Work instructions –
Restate the full listing word for word and leave the pictures out.

Exercise materials –
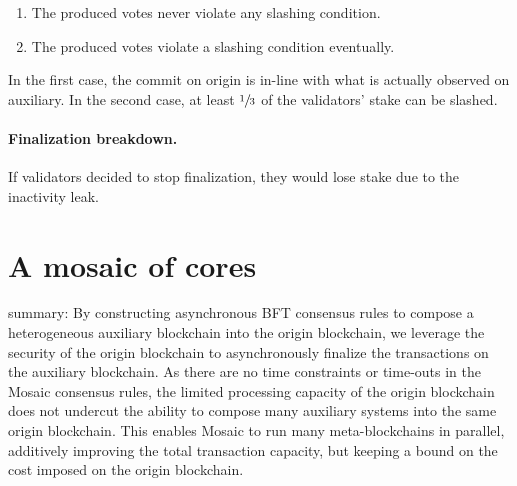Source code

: \documentclass[12pt,a4paper]{article}
\begin{document}
\begin{enumerate}
    \item The produced votes never violate any slashing condition.
    \item The produced votes violate a slashing condition eventually.
\end{enumerate}

In the first case, the commit on origin is in-line with what is actually observed on auxiliary.
In the second case, at least $\sfrac{1}{3}$ of the validators' stake can be slashed.

\paragraph{Finalization breakdown.}
If validators decided to stop finalization, they would lose stake due to the inactivity leak.


%
%
\section{A mosaic of cores}

summary:
By constructing asynchronous BFT consensus rules to compose a heterogeneous auxiliary blockchain into the origin blockchain, we leverage the security of the origin blockchain to asynchronously finalize the transactions on the auxiliary blockchain.
As there are no time constraints or time-outs in the Mosaic consensus rules, the limited processing capacity of the origin blockchain does not undercut the ability to compose many auxiliary systems into the same origin blockchain.
This enables Mosaic to run many meta-blockchains in parallel, additively improving the total transaction capacity, but keeping a bound on the cost imposed on the origin blockchain.
%
%
\end{document}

Output –
Source code

: \documentclass[12pt,a4paper]{article}
\begin{document}
\begin{enumerate}
    \item The produced votes never violate any slashing condition.
    \item The produced votes violate a slashing condition eventually.
\end{enumerate}

In the first case, the commit on origin is in-line with what is actually observed on auxiliary.
In the second case, at least $\sfrac{1}{3}$ of the validators' stake can be slashed.

\paragraph{Finalization breakdown.}
If validators decided to stop finalization, they would lose stake due to the inactivity leak.


%
%
\section{A mosaic of cores}

summary:
By constructing asynchronous BFT consensus rules to compose a heterogeneous auxiliary blockchain into the origin blockchain, we leverage the security of the origin blockchain to asynchronously finalize the transactions on the auxiliary blockchain.
As there are no time constraints or time-outs in the Mosaic consensus rules, the limited processing capacity of the origin blockchain does not undercut the ability to compose many auxiliary systems into the same origin blockchain.
This enables Mosaic to run many meta-blockchains in parallel, additively improving the total transaction capacity, but keeping a bound on the cost imposed on the origin blockchain.
%
%
\end{document}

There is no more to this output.